Spoiler: questo articolo fa parte di una collana dedicata ai giochi della generazione che va morendosi.
L’obiettivo è unicamente presentare i giochi che ho provato a fondo e che mi sono piaciuti in maniera particolare, per svariati motivi. Al gentile pubblico sia noto che non si vuole qui e ora selezionare quelle che ritenga essere, in senso assoluto, le migliori uscite della generazione PS4/XB1 (e Wii U/Switch).

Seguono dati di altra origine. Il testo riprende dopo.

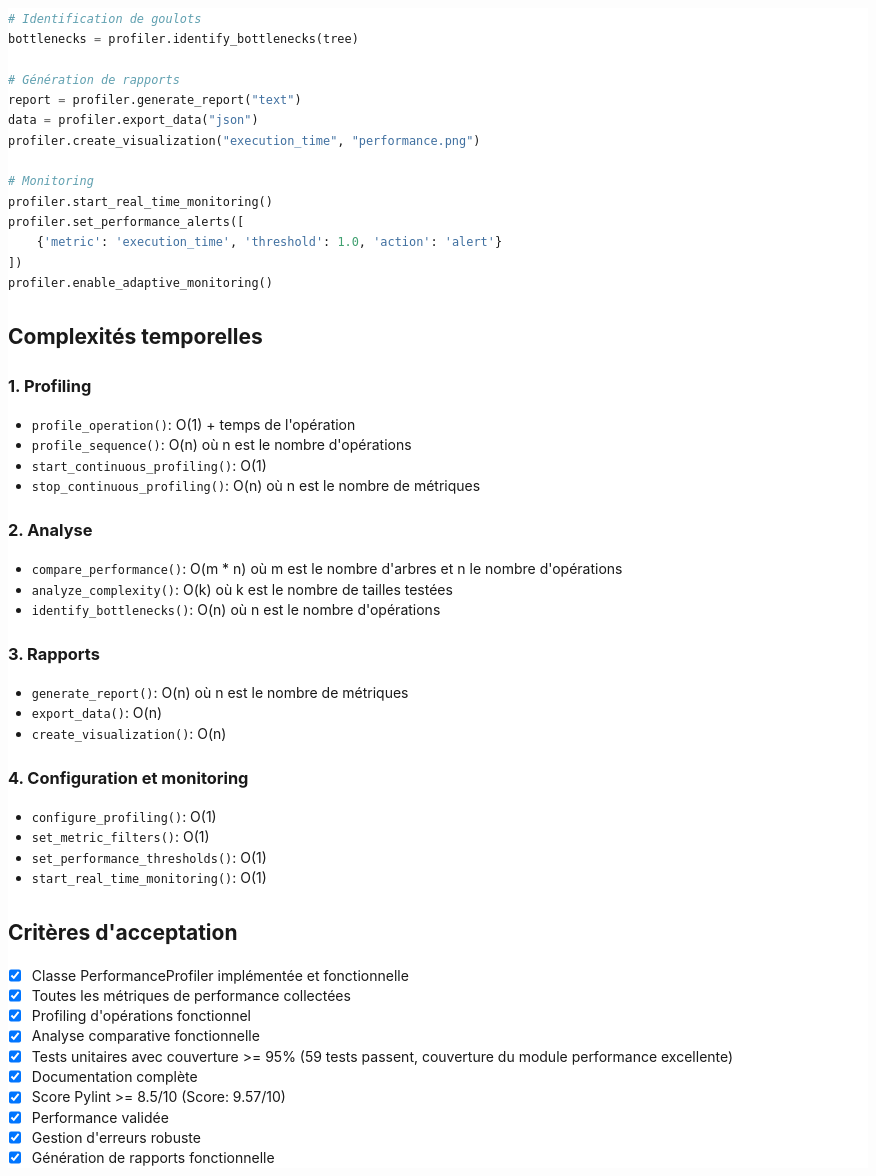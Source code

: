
 ```python
# Identification de goulots
bottlenecks = profiler.identify_bottlenecks(tree)

# Génération de rapports
report = profiler.generate_report("text")
data = profiler.export_data("json")
profiler.create_visualization("execution_time", "performance.png")

# Monitoring
profiler.start_real_time_monitoring()
profiler.set_performance_alerts([
    {'metric': 'execution_time', 'threshold': 1.0, 'action': 'alert'}
])
profiler.enable_adaptive_monitoring()
```

## Complexités temporelles

### 1. Profiling
- `profile_operation()`: O(1) + temps de l'opération
- `profile_sequence()`: O(n) où n est le nombre d'opérations
- `start_continuous_profiling()`: O(1)
- `stop_continuous_profiling()`: O(n) où n est le nombre de métriques

### 2. Analyse
- `compare_performance()`: O(m * n) où m est le nombre d'arbres et n le nombre d'opérations
- `analyze_complexity()`: O(k) où k est le nombre de tailles testées
- `identify_bottlenecks()`: O(n) où n est le nombre d'opérations

### 3. Rapports
- `generate_report()`: O(n) où n est le nombre de métriques
- `export_data()`: O(n)
- `create_visualization()`: O(n)

### 4. Configuration et monitoring
- `configure_profiling()`: O(1)
- `set_metric_filters()`: O(1)
- `set_performance_thresholds()`: O(1)
- `start_real_time_monitoring()`: O(1)

## Critères d'acceptation
- [x] Classe PerformanceProfiler implémentée et fonctionnelle
- [x] Toutes les métriques de performance collectées
- [x] Profiling d'opérations fonctionnel
- [x] Analyse comparative fonctionnelle
- [x] Tests unitaires avec couverture >= 95% (59 tests passent, couverture du module performance excellente)
- [x] Documentation complète
- [x] Score Pylint >= 8.5/10 (Score: 9.57/10)
- [x] Performance validée
- [x] Gestion d'erreurs robuste
- [x] Génération de rapports fonctionnelle
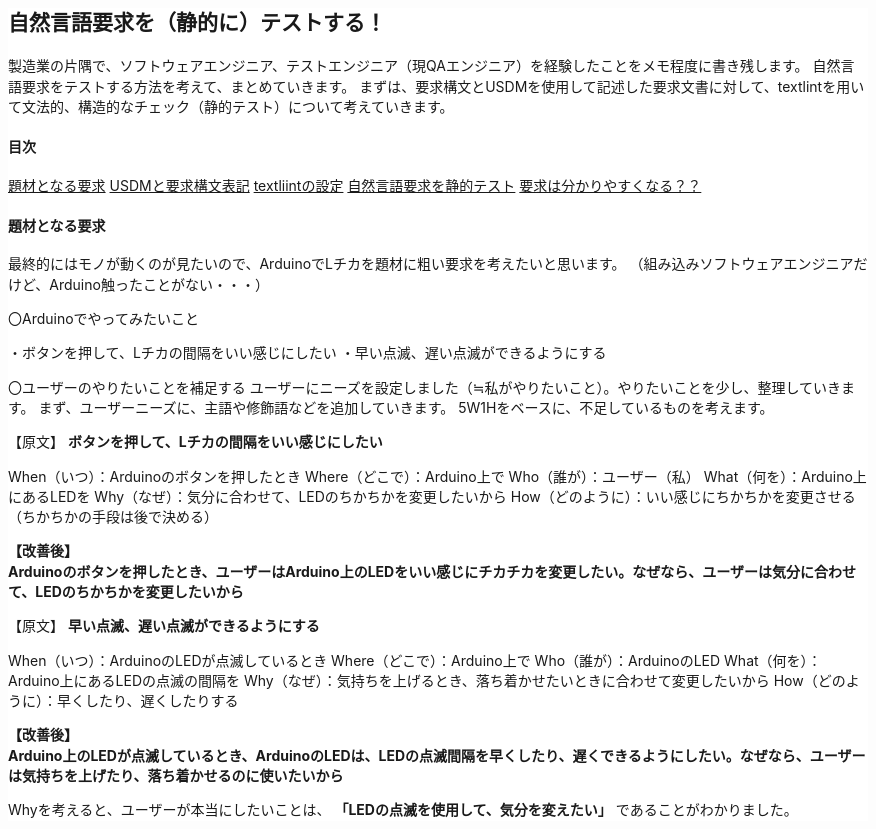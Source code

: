 ## 自然言語要求を（静的に）テストする！

製造業の片隅で、ソフトウェアエンジニア、テストエンジニア（現QAエンジニア）を経験したことをメモ程度に書き残します。
自然言語要求をテストする方法を考えて、まとめていきます。
まずは、要求構文とUSDMを使用して記述した要求文書に対して、textlintを用いて文法的、構造的なチェック（静的テスト）について考えていきます。

#### 目次
[題材となる要求](#題材となる要求)
[USDMと要求構文表記](#USDMと要求構文表記)
[textliintの設定](#textliintの設定)
[自然言語要求を静的テスト](#自然言語要求を静的テスト)
[要求は分かりやすくなる？？](#要求は分かりやすくなる？？)

<a id="題材となる要求"></a>
#### 題材となる要求

最終的にはモノが動くのが見たいので、ArduinoでLチカを題材に粗い要求を考えたいと思います。
（組み込みソフトウェアエンジニアだけど、Arduino触ったことがない・・・）

〇Arduinoでやってみたいこと

・ボタンを押して、Lチカの間隔をいい感じにしたい
・早い点滅、遅い点滅ができるようにする

〇ユーザーのやりたいことを補足する
ユーザーにニーズを設定しました（≒私がやりたいこと）。やりたいことを少し、整理していきます。
まず、ユーザーニーズに、主語や修飾語などを追加していきます。
5W1Hをベースに、不足しているものを考えます。

【原文】
**ボタンを押して、Lチカの間隔をいい感じにしたい**

When（いつ）：Arduinoのボタンを押したとき
Where（どこで）：Arduino上で
Who（誰が）：ユーザー（私）
What（何を）：Arduino上にあるLEDを
Why（なぜ）：気分に合わせて、LEDのちかちかを変更したいから
How（どのように）：いい感じにちかちかを変更させる（ちかちかの手段は後で決める）

**【改善後】<br>Arduinoのボタンを押したとき、ユーザーはArduino上のLEDをいい感じにチカチカを変更したい。なぜなら、ユーザーは気分に合わせて、LEDのちかちかを変更したいから**

【原文】
**早い点滅、遅い点滅ができるようにする**

When（いつ）：ArduinoのLEDが点滅しているとき
Where（どこで）：Arduino上で
Who（誰が）：ArduinoのLED
What（何を）：Arduino上にあるLEDの点滅の間隔を
Why（なぜ）：気持ちを上げるとき、落ち着かせたいときに合わせて変更したいから
How（どのように）：早くしたり、遅くしたりする

**【改善後】<br>Arduino上のLEDが点滅しているとき、ArduinoのLEDは、LEDの点滅間隔を早くしたり、遅くできるようにしたい。なぜなら、ユーザーは気持ちを上げたり、落ち着かせるのに使いたいから**

Whyを考えると、ユーザーが本当にしたいことは、
**「LEDの点滅を使用して、気分を変えたい」**
であることがわかりました。
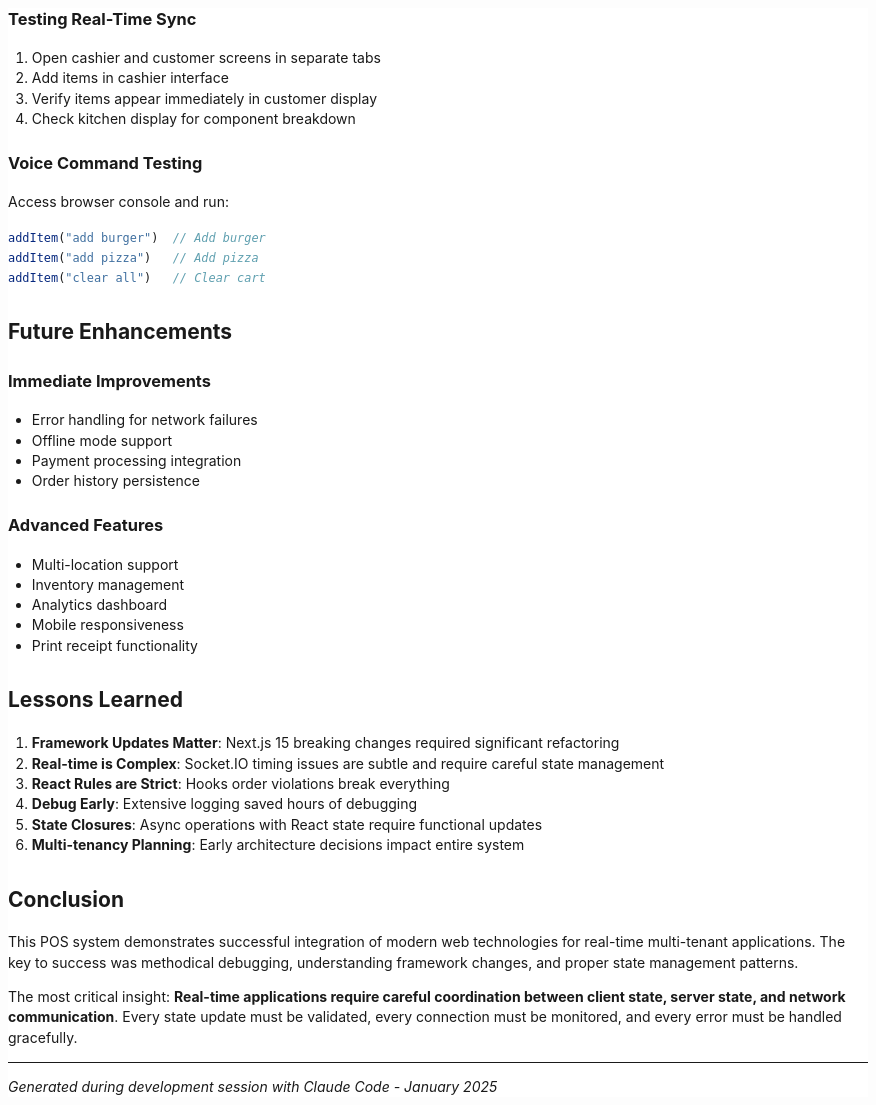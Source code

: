 ### Testing Real-Time Sync
1. Open cashier and customer screens in separate tabs
2. Add items in cashier interface
3. Verify items appear immediately in customer display
4. Check kitchen display for component breakdown

### Voice Command Testing
Access browser console and run:
```javascript
addItem("add burger")  // Add burger
addItem("add pizza")   // Add pizza  
addItem("clear all")   // Clear cart
```

## Future Enhancements

### Immediate Improvements
- Error handling for network failures
- Offline mode support
- Payment processing integration
- Order history persistence

### Advanced Features
- Multi-location support
- Inventory management
- Analytics dashboard
- Mobile responsiveness
- Print receipt functionality

## Lessons Learned

1. **Framework Updates Matter**: Next.js 15 breaking changes required significant refactoring
2. **Real-time is Complex**: Socket.IO timing issues are subtle and require careful state management
3. **React Rules are Strict**: Hooks order violations break everything
4. **Debug Early**: Extensive logging saved hours of debugging
5. **State Closures**: Async operations with React state require functional updates
6. **Multi-tenancy Planning**: Early architecture decisions impact entire system

## Conclusion

This POS system demonstrates successful integration of modern web technologies for real-time multi-tenant applications. The key to success was methodical debugging, understanding framework changes, and proper state management patterns.

The most critical insight: **Real-time applications require careful coordination between client state, server state, and network communication**. Every state update must be validated, every connection must be monitored, and every error must be handled gracefully.

---

*Generated during development session with Claude Code - January 2025*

Non mi ricordo granché di Inside (qui la mia recensione per IGN Italia), così come non riesco a individuare particolari passaggi di Limbo, il primo gioco di PlayDead, quello che assicurò al team nordeuropeo un posto sotto ai riflettori. Mi era piaciuto abbastanza, non troppo, non tanto da giustificare il riproporsi di quell’avventura ad alto contrasto e mille sfumature di nero, ma lì la questione era un’altra. Limbo era diventato, assieme a Braid di Jonathan Blow e a Castle Crashers di The Behemoth, il tedoforo del videogioco indipendente.
Inside rientra nel noioso, ma perfettamente adeguato, discorso del secondo album: quello della conferma. PlayDead è scomparsa per un bel numero di anni, avvolta nel mistero mentre al lavoro sulla sua prossima scommessa: giusto un veloce scostare il velo a un qualche incontro di Xbox pre-E3 e poi, di nuovo, l’oblio.